Each line from the one containing "RuntimeAnalysis是本人研发" through the end of the data is to be written out exactly, and nothing more.
____
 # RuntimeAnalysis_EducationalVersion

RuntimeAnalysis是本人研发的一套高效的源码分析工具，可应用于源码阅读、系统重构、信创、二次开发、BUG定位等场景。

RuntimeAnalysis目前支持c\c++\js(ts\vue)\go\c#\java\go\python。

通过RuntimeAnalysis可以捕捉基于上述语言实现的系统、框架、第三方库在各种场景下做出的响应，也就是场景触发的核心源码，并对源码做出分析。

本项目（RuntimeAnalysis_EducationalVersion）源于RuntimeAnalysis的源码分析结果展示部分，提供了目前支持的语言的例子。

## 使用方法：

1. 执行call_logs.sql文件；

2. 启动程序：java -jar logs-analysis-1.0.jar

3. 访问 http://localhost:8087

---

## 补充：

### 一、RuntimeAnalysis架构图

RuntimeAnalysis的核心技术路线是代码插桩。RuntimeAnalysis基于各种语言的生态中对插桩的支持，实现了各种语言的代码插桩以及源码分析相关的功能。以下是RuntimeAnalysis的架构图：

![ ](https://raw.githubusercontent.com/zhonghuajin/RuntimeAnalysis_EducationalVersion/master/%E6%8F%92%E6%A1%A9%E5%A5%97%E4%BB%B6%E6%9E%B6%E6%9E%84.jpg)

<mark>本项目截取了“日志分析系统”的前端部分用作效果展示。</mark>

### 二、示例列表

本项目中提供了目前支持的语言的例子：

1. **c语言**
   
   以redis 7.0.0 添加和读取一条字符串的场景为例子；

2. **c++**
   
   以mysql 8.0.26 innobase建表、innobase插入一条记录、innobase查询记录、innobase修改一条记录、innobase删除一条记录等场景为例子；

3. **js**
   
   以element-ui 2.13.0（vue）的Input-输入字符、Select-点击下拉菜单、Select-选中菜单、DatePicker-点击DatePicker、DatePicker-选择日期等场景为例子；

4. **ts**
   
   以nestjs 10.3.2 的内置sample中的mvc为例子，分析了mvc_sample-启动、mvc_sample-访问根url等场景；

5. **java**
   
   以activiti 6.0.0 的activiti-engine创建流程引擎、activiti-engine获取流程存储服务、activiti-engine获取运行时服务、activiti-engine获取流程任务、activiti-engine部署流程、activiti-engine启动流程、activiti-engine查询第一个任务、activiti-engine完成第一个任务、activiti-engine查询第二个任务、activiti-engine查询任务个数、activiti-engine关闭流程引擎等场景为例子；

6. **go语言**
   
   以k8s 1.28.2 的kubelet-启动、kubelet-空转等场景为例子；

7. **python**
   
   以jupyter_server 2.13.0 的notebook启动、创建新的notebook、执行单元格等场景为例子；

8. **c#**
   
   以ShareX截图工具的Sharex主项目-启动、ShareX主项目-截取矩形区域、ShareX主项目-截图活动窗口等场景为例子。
____
*Solution*
RuntimeAnalysis是本人研发的一套高效的源码分析工具，可应用于源码阅读、系统重构、信创、二次开发、BUG定位等场景。

RuntimeAnalysis目前支持c\c++\js(ts\vue)\go\c#\java\go\python。

通过RuntimeAnalysis可以捕捉基于上述语言实现的系统、框架、第三方库在各种场景下做出的响应，也就是场景触发的核心源码，并对源码做出分析。

本项目（RuntimeAnalysis_EducationalVersion）源于RuntimeAnalysis的源码分析结果展示部分，提供了目前支持的语言的例子。

## 使用方法：

1. 执行call_logs.sql文件；

2. 启动程序：java -jar logs-analysis-1.0.jar

3. 访问 http://localhost:8087

---

## 补充：

### 一、RuntimeAnalysis架构图

RuntimeAnalysis的核心技术路线是代码插桩。RuntimeAnalysis基于各种语言的生态中对插桩的支持，实现了各种语言的代码插桩以及源码分析相关的功能。以下是RuntimeAnalysis的架构图：

![ ](https://raw.githubusercontent.com/zhonghuajin/RuntimeAnalysis_EducationalVersion/master/%E6%8F%92%E6%A1%A9%E5%A5%97%E4%BB%B6%E6%9E%B6%E6%9E%84.jpg)

<mark>本项目截取了“日志分析系统”的前端部分用作效果展示。</mark>

### 二、示例列表

本项目中提供了目前支持的语言的例子：

1. **c语言**
   
   以redis 7.0.0 添加和读取一条字符串的场景为例子；

2. **c++**
   
   以mysql 8.0.26 innobase建表、innobase插入一条记录、innobase查询记录、innobase修改一条记录、innobase删除一条记录等场景为例子；

3. **js**
   
   以element-ui 2.13.0（vue）的Input-输入字符、Select-点击下拉菜单、Select-选中菜单、DatePicker-点击DatePicker、DatePicker-选择日期等场景为例子；

4. **ts**
   
   以nestjs 10.3.2 的内置sample中的mvc为例子，分析了mvc_sample-启动、mvc_sample-访问根url等场景；

5. **java**
   
   以activiti 6.0.0 的activiti-engine创建流程引擎、activiti-engine获取流程存储服务、activiti-engine获取运行时服务、activiti-engine获取流程任务、activiti-engine部署流程、activiti-engine启动流程、activiti-engine查询第一个任务、activiti-engine完成第一个任务、activiti-engine查询第二个任务、activiti-engine查询任务个数、activiti-engine关闭流程引擎等场景为例子；

6. **go语言**
   
   以k8s 1.28.2 的kubelet-启动、kubelet-空转等场景为例子；

7. **python**
   
   以jupyter_server 2.13.0 的notebook启动、创建新的notebook、执行单元格等场景为例子；

8. **c#**
   
   以ShareX截图工具的Sharex主项目-启动、ShareX主项目-截取矩形区域、ShareX主项目-截图活动窗口等场景为例子。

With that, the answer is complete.